University Of Wisconsin's Atheists, Humanists And Agnostics Group Scores Big Funding

Atheists Score Big Funding From University Of Wisconsin

(RNS) An organization of student nonbelievers is likely to receive $69,000 from the University of Wisconsin-Madison, the largest grant from an institute of higher learning ever awarded to a nontheistic, student-led organization.

The grant's size marks a milestone for UW's Atheists, Humanists and Agnostics -- AHA for short -- placing it in an elite group of large, student-run organizations eligible for UW funds, and making it the most well-funded atheist student group in the nation.

"This is unquestionably the most money an SSA group has ever received," said Jesse Galef, director of communications for Secular Student Alliance, an organization of 387 campus-based groups of nontheists, including AHA. "Over half our groups operate on $250 or less."

The grant has passed two approval stages and is awaiting approval from the university's student council, chancellor and regents. Rejection at this point is rare, said David Gardner, a spokesman for the university's student government association.

The money comes from a pot of $39 million garnered from student fees -- almost $1,400 per full-time student each year -- and distributed to fewer than two dozen large campus organizations. Other groups are eligible for money from a different fund.

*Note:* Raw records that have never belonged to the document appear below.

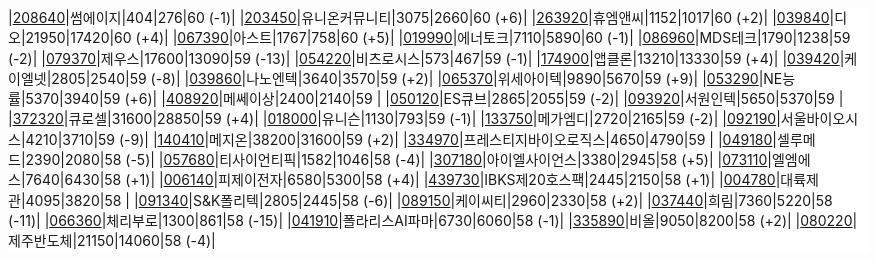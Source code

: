 |[208640](https://finance.daum.net/quotes/A208640)|썸에이지|404|276|60 (-1)|
|[203450](https://finance.daum.net/quotes/A203450)|유니온커뮤니티|3075|2660|60 (+6)|
|[263920](https://finance.daum.net/quotes/A263920)|휴엠앤씨|1152|1017|60 (+2)|
|[039840](https://finance.daum.net/quotes/A039840)|디오|21950|17420|60 (+4)|
|[067390](https://finance.daum.net/quotes/A067390)|아스트|1767|758|60 (+5)|
|[019990](https://finance.daum.net/quotes/A019990)|에너토크|7110|5890|60 (-1)|
|[086960](https://finance.daum.net/quotes/A086960)|MDS테크|1790|1238|59 (-2)|
|[079370](https://finance.daum.net/quotes/A079370)|제우스|17600|13090|59 (-13)|
|[054220](https://finance.daum.net/quotes/A054220)|비츠로시스|573|467|59 (-1)|
|[174900](https://finance.daum.net/quotes/A174900)|앱클론|13210|13330|59 (+4)|
|[039420](https://finance.daum.net/quotes/A039420)|케이엘넷|2805|2540|59 (-8)|
|[039860](https://finance.daum.net/quotes/A039860)|나노엔텍|3640|3570|59 (+2)|
|[065370](https://finance.daum.net/quotes/A065370)|위세아이텍|9890|5670|59 (+9)|
|[053290](https://finance.daum.net/quotes/A053290)|NE능률|5370|3940|59 (+6)|
|[408920](https://finance.daum.net/quotes/A408920)|메쎄이상|2400|2140|59 |
|[050120](https://finance.daum.net/quotes/A050120)|ES큐브|2865|2055|59 (-2)|
|[093920](https://finance.daum.net/quotes/A093920)|서원인텍|5650|5370|59 |
|[372320](https://finance.daum.net/quotes/A372320)|큐로셀|31600|28850|59 (+4)|
|[018000](https://finance.daum.net/quotes/A018000)|유니슨|1130|793|59 (-1)|
|[133750](https://finance.daum.net/quotes/A133750)|메가엠디|2720|2165|59 (-2)|
|[092190](https://finance.daum.net/quotes/A092190)|서울바이오시스|4210|3710|59 (-9)|
|[140410](https://finance.daum.net/quotes/A140410)|메지온|38200|31600|59 (+2)|
|[334970](https://finance.daum.net/quotes/A334970)|프레스티지바이오로직스|4650|4790|59 |
|[049180](https://finance.daum.net/quotes/A049180)|셀루메드|2390|2080|58 (-5)|
|[057680](https://finance.daum.net/quotes/A057680)|티사이언티픽|1582|1046|58 (-4)|
|[307180](https://finance.daum.net/quotes/A307180)|아이엘사이언스|3380|2945|58 (+5)|
|[073110](https://finance.daum.net/quotes/A073110)|엘엠에스|7640|6430|58 (+1)|
|[006140](https://finance.daum.net/quotes/A006140)|피제이전자|6580|5300|58 (+4)|
|[439730](https://finance.daum.net/quotes/A439730)|IBKS제20호스팩|2445|2150|58 (+1)|
|[004780](https://finance.daum.net/quotes/A004780)|대륙제관|4095|3820|58 |
|[091340](https://finance.daum.net/quotes/A091340)|S&K폴리텍|2805|2445|58 (-6)|
|[089150](https://finance.daum.net/quotes/A089150)|케이씨티|2960|2330|58 (+2)|
|[037440](https://finance.daum.net/quotes/A037440)|희림|7360|5220|58 (-11)|
|[066360](https://finance.daum.net/quotes/A066360)|체리부로|1300|861|58 (-15)|
|[041910](https://finance.daum.net/quotes/A041910)|폴라리스AI파마|6730|6060|58 (-1)|
|[335890](https://finance.daum.net/quotes/A335890)|비올|9050|8200|58 (+2)|
|[080220](https://finance.daum.net/quotes/A080220)|제주반도체|21150|14060|58 (-4)|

But the money has strings. It must be used to provide services and programs UW does not. And those programs and services must be available year-round to all students -- not just ones who don't believe in God.

That's fine with Chris Calvey, president of AHA, which has about 1,500 names on its email list and attracts about 40 people to its meetings. He said much of the money will be used to hire eight staffers for a "secular support group," where students who do not believe in God or adhere to any religion could meet with like-minded students in a "safe" environment. A second planned program, a "faith questioning service," would allow students questioning religion to meet one-on-one with peers for discussion.

"We are not in the business of trying to go out and convert people to atheism," Calvey, a Ph.D. candidate in biology, said. "It is more about helping people find their own religious identities. If they grow stronger in their faith than they were before they talked to us, we think that's good too."

So far, AHA's award has met with no opposition -- university rules require overseers of the money to consider only the services the groups hope to provide.

"At no point in this process would anyone be able to say,'I don't like this group's viewpoint, so I don't want to fund them,'" Gardner said. "We take our neutrality very seriously."

Jake Heyka, president of Badger Catholic, a group that also receives university money, told the Milwaukee Journal Sentinel, "We absolutely respect the free will God granted us for individuals and groups to have an ideology that doesn't match our own."

When Calvey, 26, joined AHA in 2009, it had no budget. The following year, it applied for and received about $200 from the university, he said.

Each year, the group has applied for more funds for events, trips and educational programs. Last year's budget -- $15,000 -- went, in part, to co-sponsor a "Freethought Festival" with local, off-campus nontheistic groups that attracted more than 700 people. Part of the current grant would make AHA the sole sponsor of that annual event.

Galef, of SSA, called the grant a "game changer" for nontheistic students nationwide.

"It expands our sense of what's possible and shows us that the country is starting to give secular student alliances the same legitimacy religious groups have," he said.